WHAT IS BEING ASKED » For each line below that includes the word "OperatorTok", make a copy.

Dataset excerpts
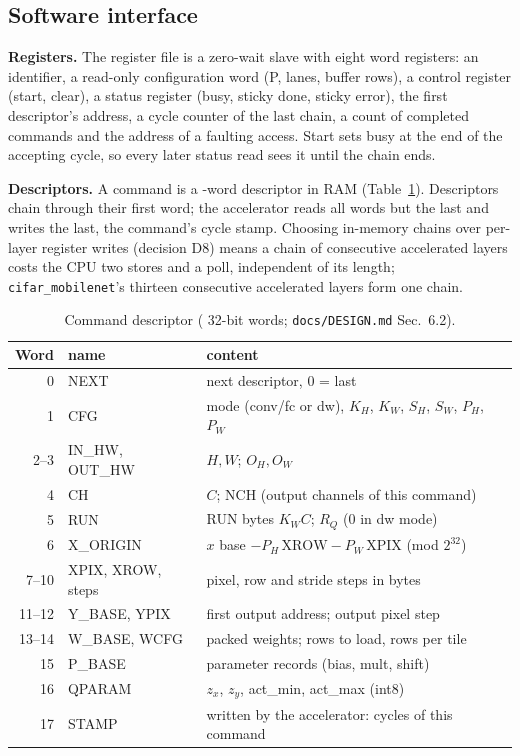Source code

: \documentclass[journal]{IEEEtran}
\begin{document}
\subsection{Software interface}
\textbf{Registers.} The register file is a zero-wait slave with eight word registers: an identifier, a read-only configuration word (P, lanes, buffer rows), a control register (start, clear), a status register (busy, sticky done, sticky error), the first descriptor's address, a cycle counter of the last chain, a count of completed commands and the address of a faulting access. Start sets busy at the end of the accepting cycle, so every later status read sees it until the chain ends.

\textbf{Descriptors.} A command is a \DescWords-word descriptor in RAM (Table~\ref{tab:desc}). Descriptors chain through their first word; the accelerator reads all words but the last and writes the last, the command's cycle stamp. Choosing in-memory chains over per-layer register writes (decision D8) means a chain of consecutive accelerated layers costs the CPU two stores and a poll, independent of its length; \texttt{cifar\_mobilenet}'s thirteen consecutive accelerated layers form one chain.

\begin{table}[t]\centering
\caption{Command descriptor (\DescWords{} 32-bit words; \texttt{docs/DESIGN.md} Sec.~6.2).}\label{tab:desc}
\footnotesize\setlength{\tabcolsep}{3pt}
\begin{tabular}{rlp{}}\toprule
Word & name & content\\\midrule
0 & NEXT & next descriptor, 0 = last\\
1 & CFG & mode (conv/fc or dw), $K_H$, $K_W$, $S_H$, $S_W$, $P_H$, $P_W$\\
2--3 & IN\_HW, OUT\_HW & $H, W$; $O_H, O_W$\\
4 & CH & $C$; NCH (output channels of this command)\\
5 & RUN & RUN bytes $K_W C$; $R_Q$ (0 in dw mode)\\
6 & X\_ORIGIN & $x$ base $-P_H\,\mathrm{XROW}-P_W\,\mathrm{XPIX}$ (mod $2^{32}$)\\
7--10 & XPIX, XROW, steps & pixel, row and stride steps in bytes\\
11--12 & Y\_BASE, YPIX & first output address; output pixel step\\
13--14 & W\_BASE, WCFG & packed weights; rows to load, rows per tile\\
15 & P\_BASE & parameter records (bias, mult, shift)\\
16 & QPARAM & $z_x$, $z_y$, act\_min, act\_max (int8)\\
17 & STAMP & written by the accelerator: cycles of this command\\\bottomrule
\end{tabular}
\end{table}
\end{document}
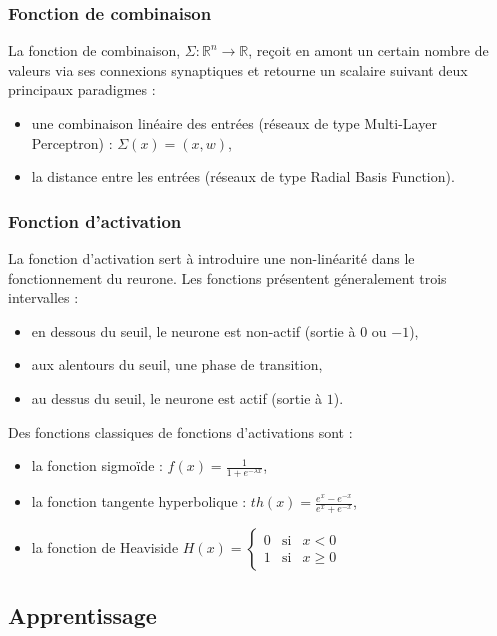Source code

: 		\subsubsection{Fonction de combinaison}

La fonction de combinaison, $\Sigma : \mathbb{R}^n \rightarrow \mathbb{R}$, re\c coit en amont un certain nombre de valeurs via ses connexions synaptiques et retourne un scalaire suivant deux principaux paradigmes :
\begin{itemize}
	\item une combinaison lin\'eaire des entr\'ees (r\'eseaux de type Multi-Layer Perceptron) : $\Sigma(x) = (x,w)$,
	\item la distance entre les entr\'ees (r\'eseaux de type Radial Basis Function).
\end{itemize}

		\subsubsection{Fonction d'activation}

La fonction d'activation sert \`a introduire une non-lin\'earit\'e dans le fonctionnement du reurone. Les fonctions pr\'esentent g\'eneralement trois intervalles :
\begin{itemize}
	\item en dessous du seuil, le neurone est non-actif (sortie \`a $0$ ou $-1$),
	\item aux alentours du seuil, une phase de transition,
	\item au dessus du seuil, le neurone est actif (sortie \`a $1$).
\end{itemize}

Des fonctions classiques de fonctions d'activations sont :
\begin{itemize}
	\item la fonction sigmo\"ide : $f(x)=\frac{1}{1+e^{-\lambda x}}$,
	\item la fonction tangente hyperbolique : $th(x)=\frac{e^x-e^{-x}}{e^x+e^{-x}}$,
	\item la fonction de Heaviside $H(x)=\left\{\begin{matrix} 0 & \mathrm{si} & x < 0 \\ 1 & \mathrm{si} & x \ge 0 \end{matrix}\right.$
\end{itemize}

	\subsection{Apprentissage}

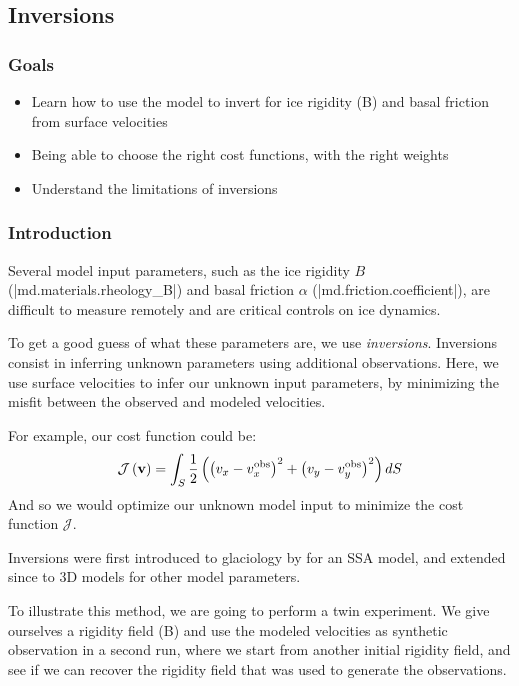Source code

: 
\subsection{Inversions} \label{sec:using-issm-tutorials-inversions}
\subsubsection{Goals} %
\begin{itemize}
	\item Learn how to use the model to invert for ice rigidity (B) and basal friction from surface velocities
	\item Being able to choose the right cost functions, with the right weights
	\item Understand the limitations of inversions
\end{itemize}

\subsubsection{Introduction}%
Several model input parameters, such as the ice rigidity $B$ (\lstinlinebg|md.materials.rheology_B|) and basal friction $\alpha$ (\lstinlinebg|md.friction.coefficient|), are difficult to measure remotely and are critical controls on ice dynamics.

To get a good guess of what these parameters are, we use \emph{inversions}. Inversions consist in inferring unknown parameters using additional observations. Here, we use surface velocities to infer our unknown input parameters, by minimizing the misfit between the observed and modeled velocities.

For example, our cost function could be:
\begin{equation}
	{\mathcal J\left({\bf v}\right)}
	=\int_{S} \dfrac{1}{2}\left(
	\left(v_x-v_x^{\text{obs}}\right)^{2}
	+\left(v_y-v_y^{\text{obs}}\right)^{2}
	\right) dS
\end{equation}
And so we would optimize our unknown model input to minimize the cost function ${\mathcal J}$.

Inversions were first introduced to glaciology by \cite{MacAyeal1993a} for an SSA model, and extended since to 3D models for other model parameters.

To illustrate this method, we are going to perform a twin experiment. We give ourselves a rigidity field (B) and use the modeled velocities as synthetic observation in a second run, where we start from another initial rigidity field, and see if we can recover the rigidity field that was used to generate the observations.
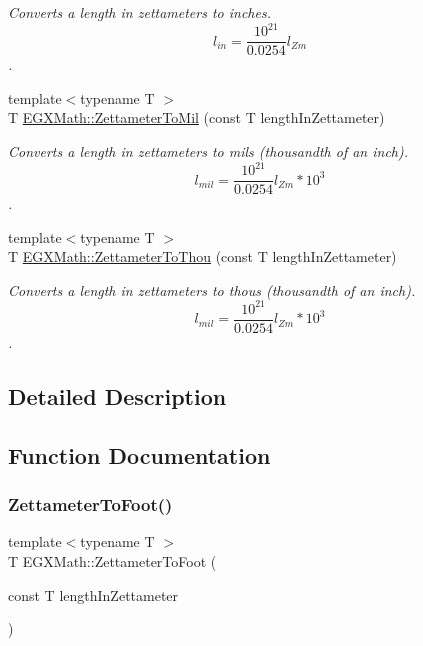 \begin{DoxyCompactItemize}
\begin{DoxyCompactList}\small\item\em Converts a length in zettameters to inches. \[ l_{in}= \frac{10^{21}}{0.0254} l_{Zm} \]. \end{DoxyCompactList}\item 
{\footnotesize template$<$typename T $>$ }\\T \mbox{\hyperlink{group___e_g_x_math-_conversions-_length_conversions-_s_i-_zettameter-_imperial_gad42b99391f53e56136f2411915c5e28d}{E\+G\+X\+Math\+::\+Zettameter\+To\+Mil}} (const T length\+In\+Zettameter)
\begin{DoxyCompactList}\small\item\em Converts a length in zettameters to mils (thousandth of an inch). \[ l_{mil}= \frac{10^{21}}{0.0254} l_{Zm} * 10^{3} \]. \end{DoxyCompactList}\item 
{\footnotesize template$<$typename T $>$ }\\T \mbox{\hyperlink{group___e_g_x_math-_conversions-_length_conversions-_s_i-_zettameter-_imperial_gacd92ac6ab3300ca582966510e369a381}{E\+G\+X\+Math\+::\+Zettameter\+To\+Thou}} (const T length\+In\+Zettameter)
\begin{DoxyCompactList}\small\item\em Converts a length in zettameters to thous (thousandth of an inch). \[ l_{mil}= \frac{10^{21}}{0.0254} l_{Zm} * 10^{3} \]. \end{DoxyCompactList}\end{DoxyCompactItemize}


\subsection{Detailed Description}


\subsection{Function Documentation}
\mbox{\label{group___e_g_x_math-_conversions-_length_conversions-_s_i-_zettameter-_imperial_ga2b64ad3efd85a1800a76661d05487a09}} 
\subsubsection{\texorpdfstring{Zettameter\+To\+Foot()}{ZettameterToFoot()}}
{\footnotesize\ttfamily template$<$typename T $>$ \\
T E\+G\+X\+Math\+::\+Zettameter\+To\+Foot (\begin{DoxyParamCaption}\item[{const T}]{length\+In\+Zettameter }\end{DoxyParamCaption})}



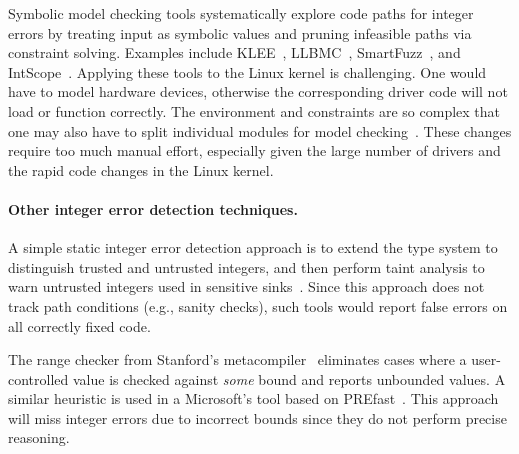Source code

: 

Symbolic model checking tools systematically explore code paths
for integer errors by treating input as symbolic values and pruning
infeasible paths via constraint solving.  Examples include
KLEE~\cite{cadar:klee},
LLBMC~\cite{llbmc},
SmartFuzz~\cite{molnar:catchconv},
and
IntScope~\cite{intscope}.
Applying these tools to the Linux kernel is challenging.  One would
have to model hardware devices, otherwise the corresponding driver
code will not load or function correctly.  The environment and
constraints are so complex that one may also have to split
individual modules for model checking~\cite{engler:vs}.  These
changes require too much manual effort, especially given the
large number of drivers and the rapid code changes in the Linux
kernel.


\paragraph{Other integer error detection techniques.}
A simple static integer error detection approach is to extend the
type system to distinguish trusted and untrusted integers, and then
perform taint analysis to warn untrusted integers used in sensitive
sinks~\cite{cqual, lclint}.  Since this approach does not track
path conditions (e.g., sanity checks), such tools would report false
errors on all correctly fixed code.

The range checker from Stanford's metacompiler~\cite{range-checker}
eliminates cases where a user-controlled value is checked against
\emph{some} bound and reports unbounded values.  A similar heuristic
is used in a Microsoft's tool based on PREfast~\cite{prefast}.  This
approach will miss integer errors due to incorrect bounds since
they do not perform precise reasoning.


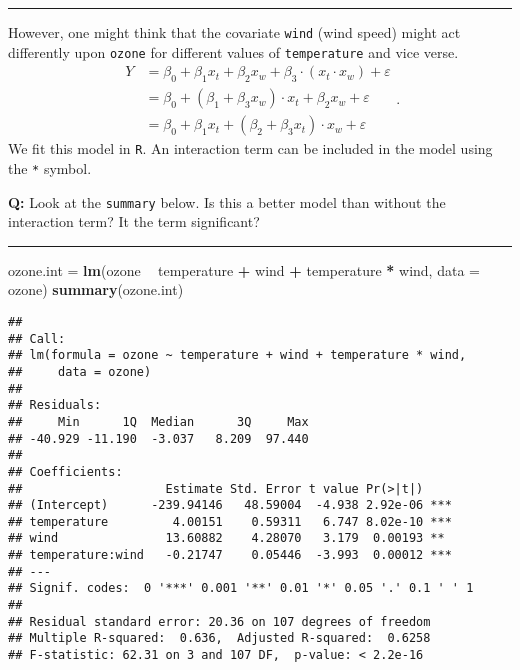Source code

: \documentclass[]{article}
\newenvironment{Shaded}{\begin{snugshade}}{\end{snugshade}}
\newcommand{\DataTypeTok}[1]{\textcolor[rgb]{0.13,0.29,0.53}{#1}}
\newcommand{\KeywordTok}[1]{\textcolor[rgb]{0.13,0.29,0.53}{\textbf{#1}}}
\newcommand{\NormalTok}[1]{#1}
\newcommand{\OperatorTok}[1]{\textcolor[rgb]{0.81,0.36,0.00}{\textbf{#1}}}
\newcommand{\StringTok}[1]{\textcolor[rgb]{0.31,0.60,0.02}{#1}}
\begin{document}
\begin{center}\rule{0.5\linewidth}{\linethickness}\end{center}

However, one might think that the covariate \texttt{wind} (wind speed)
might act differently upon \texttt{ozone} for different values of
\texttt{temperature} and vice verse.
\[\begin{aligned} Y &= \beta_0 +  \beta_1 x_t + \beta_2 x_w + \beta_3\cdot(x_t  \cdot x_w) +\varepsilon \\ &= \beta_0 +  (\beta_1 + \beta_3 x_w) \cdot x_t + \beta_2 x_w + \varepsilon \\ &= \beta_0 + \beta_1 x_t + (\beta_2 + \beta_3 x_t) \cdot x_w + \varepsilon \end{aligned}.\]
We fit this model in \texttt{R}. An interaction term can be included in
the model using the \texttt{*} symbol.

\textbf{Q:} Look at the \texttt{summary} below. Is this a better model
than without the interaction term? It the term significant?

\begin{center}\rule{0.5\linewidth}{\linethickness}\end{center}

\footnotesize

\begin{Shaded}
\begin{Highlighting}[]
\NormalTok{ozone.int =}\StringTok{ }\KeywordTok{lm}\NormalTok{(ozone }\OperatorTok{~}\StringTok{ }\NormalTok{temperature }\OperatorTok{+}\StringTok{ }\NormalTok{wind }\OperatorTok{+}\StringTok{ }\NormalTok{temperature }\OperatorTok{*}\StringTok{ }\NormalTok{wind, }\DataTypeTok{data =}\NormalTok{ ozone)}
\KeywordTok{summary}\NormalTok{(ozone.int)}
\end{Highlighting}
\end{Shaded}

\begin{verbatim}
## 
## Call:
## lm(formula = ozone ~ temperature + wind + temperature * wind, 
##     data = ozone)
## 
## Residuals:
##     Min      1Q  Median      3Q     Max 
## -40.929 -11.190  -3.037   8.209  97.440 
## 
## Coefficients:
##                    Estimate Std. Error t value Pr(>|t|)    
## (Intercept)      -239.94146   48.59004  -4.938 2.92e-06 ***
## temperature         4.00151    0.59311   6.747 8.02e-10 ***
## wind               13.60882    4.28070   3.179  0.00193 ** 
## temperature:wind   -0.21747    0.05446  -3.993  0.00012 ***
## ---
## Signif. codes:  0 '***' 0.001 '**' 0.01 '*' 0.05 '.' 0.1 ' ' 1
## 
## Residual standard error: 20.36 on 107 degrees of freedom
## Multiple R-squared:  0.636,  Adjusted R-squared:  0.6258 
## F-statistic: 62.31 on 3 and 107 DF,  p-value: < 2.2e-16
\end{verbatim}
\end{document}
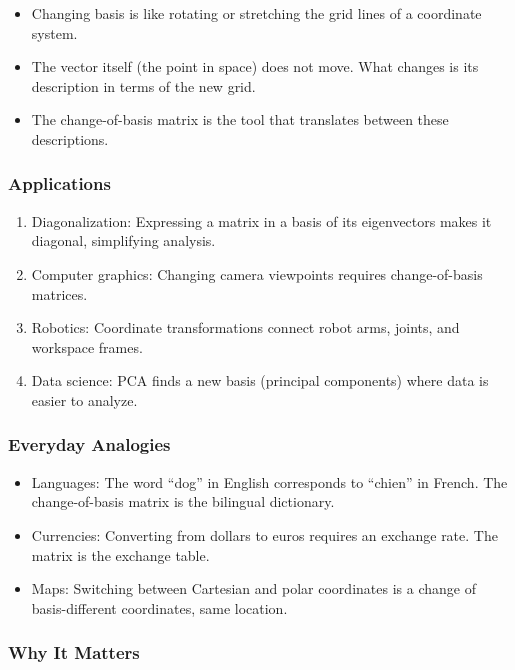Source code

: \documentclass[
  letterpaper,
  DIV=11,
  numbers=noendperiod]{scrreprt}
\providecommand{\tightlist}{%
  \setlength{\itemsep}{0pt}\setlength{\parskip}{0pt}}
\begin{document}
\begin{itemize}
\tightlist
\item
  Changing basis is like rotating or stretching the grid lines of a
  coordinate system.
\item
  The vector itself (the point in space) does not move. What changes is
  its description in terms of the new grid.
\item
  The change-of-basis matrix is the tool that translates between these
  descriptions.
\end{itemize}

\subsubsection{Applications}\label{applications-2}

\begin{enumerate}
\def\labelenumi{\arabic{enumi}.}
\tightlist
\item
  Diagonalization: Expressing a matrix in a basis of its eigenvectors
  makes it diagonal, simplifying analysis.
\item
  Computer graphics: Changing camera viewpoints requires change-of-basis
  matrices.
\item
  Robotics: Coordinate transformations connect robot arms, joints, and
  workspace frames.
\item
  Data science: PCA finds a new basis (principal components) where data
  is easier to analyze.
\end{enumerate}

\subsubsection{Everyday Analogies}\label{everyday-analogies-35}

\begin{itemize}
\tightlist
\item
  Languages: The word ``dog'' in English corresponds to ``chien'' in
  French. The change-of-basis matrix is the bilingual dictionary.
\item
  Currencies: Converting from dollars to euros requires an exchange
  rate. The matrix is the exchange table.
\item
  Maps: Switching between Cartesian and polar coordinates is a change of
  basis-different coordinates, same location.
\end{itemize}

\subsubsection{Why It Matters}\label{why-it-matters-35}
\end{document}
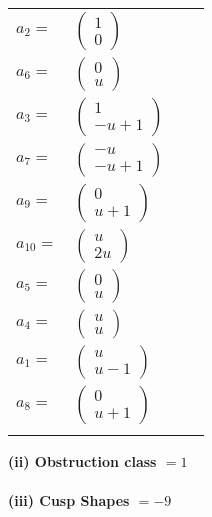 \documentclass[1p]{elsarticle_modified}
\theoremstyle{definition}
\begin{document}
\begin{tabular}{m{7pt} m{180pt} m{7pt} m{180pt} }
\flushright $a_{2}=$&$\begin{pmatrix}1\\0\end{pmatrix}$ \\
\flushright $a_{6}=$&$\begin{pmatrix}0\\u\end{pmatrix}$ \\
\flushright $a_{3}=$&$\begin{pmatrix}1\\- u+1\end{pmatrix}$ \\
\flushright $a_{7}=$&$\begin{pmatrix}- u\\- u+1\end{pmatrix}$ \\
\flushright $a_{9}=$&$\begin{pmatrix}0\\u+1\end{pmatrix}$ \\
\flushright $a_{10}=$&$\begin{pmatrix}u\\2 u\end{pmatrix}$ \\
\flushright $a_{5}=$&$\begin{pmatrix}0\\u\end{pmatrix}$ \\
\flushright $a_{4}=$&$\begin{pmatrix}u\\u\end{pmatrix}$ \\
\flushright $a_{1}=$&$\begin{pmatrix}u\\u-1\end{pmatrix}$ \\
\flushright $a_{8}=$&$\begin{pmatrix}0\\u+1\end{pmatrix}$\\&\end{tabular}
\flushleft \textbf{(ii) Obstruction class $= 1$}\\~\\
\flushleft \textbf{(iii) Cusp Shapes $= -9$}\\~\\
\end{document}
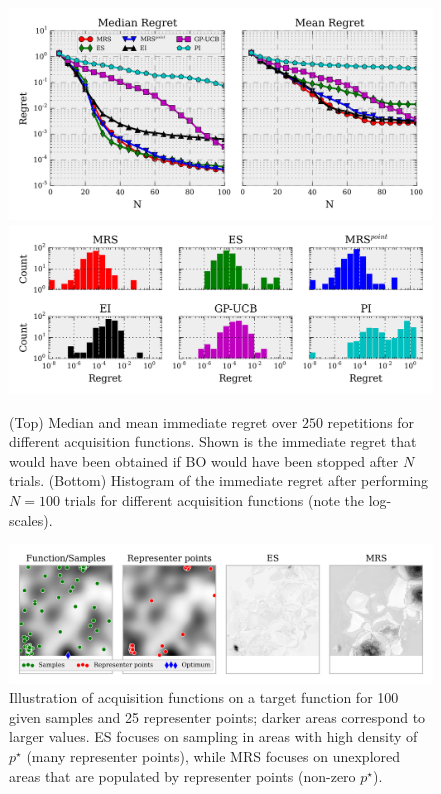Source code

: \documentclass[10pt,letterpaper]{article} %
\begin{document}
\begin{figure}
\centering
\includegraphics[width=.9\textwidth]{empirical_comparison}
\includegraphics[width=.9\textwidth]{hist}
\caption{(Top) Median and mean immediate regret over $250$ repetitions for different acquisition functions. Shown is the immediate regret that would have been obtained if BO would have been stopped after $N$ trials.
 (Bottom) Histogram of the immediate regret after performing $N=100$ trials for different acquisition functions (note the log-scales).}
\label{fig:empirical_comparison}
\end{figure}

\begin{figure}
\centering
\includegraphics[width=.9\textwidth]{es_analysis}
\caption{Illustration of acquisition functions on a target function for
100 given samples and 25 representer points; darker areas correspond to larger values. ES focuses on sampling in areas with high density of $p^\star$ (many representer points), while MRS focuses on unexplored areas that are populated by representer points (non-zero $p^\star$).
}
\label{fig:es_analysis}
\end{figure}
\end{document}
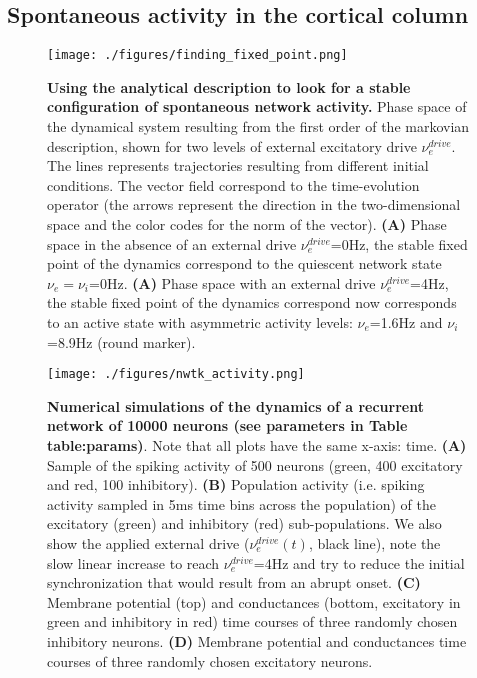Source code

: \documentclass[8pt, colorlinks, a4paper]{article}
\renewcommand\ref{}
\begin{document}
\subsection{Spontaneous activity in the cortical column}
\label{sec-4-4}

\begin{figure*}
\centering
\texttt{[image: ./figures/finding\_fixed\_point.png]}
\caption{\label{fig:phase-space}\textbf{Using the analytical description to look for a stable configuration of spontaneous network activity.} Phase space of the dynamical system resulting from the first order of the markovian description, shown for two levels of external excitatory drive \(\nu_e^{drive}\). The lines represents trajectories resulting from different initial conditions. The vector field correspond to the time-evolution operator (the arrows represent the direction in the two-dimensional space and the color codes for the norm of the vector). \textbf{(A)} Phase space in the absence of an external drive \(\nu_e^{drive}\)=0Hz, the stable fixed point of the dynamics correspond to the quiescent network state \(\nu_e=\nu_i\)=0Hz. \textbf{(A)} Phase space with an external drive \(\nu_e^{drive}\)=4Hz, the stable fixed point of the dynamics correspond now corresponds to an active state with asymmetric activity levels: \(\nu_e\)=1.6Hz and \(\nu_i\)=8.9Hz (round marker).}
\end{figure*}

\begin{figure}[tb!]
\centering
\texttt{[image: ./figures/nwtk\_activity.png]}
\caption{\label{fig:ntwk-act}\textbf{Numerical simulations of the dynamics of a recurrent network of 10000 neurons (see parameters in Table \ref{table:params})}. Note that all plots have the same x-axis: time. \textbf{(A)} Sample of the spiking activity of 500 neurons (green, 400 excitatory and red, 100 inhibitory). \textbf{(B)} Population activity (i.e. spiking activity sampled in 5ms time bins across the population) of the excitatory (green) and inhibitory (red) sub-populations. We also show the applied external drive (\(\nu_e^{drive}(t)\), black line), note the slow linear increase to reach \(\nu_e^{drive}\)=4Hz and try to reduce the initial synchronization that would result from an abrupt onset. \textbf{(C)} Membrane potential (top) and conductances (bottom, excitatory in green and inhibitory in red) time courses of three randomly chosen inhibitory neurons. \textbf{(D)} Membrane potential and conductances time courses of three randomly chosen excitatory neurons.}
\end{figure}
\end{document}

SOLUTION FOR THIS PROBLEM »
\newcommand{\OperatorTok}[1]{\textcolor[rgb]{0.81,0.36,0.00}{\textbf{#1}}}
\NormalTok{ozone.int =}\StringTok{ }\KeywordTok{lm}\NormalTok{(ozone }\OperatorTok{~}\StringTok{ }\NormalTok{temperature }\OperatorTok{+}\StringTok{ }\NormalTok{wind }\OperatorTok{+}\StringTok{ }\NormalTok{temperature }\OperatorTok{*}\StringTok{ }\NormalTok{wind, }\DataTypeTok{data =}\NormalTok{ ozone)}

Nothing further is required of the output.